This thrilling book is a cautionary tale of how weaponized computer vulnerabilities can change our lives, decide policy, and even start wars. Ms. Perlroth tells of secretive, underground markets where large amounts of money change hands, as well as the increasing support of nation-states to get their hands on those weapons.

This Is How They Tell Me the World Ends by Nicole Perlroth contains interviews with hackers, cyber arms dealers, infosec specialists, and even spies. Together comes a coherent story of a seedy underworlds where both criminals and nation-states compete for new computer exploits for their wars around the globe.

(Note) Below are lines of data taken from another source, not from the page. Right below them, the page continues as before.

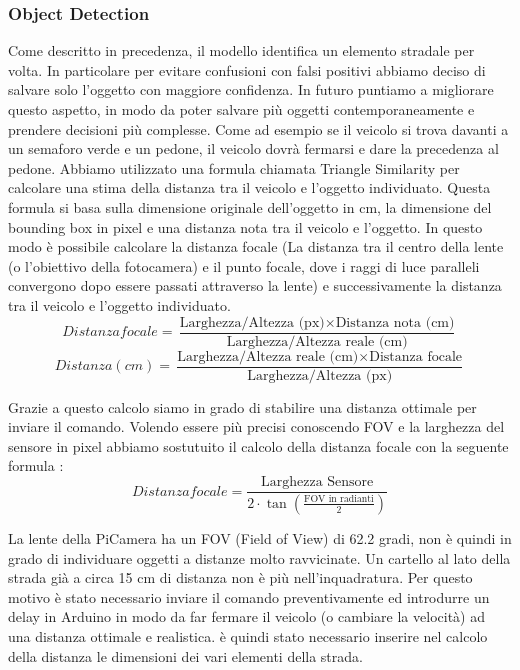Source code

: \documentclass{article}
\begin{document}
    \subsubsection{Object Detection}
    Come descritto in precedenza, il modello identifica un elemento stradale per volta. In particolare per evitare confusioni con falsi positivi abbiamo deciso di salvare solo l'oggetto con maggiore confidenza. In futuro puntiamo a migliorare questo aspetto, in modo da poter salvare più oggetti contemporaneamente e prendere decisioni più complesse. Come ad esempio se il veicolo si trova davanti a un semaforo verde e un pedone, il veicolo dovrà fermarsi e dare la precedenza al pedone.
    Abbiamo utilizzato una formula chiamata \cite{distanza} Triangle Similarity per calcolare una stima della distanza tra il veicolo e l'oggetto individuato. Questa formula si basa sulla dimensione originale dell'oggetto in cm, la dimensione del bounding box in pixel e una distanza nota tra il veicolo e l'oggetto. In questo modo è possibile calcolare la distanza focale (La distanza tra il centro della lente (o l'obiettivo della fotocamera) e il punto focale, dove i raggi di luce paralleli convergono dopo essere passati attraverso la lente) e successivamente la distanza tra il veicolo e l'oggetto individuato.  
    \[
    Distanza focale = \frac{\text{Larghezza/Altezza (px)} \times \text{Distanza nota (cm)}}{\text{Larghezza/Altezza reale (cm)}}
    \]
    \[
    Distanza (cm) = \frac{\text{Larghezza/Altezza reale (cm)} \times \text{Distanza focale}}{\text{Larghezza/Altezza (px)}}
    \]

    Grazie a questo calcolo siamo in grado di stabilire una distanza ottimale per inviare il comando. Volendo essere più precisi conoscendo FOV e la larghezza del sensore in pixel abbiamo sostutuito il calcolo della distanza focale con la seguente formula \cite{focallenght}:
    \[
    Distanza focale = \frac{\text{Larghezza Sensore}}{2 \cdot \tan\left( \frac{\text{FOV in radianti}}{2} \right)}
    \]

    La lente della PiCamera ha un FOV (Field of View) di 62.2 gradi, non è quindi in grado di individuare oggetti a distanze molto ravvicinate. Un cartello al lato della strada già a circa 15 cm di distanza non è più nell'inquadratura. Per questo motivo è stato necessario inviare il comando preventivamente ed introdurre un delay in Arduino in modo da far fermare il veicolo (o cambiare la velocità) ad una distanza ottimale e realistica. 
    è quindi stato necessario inserire nel calcolo della distanza le dimensioni dei vari elementi della strada.    
\end{document}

Even though most of the book concentrates on the United States, the author traveled to Europe and South America, conducting interviews about the technological arms race. In the process, she exposes the readers into different points of view where the US is not necessarily trusted, nor considered the obvious choice to responsibly administer and user zero-day hacks.

In the process we get an excellent primer on the history of cyber-attacks. From Russia turning off Ukrainian internet-connected infrastructure, to the weaponized Stuxnet which destroyed Iran’s nuclear capabilities.

Almost half of the books is dedicated to the National Security Agency (NSA) quest to collect information about America’s enemies. From the earliest digital listening devices (bugs) placed in Moscow’s American embassy, to the vulnerability discovery program.

The last part of the book describes America’s vulnerabilities. From reliance on the Internet of Things, to congressional bipartisanship which hinders American security.

The book is an easy read, you don’t have to be a techy to understand it. Ms. Perlroth smartly stays away from technical jargon. This makes the book difficult to put down, while informing and entertaining at the same time.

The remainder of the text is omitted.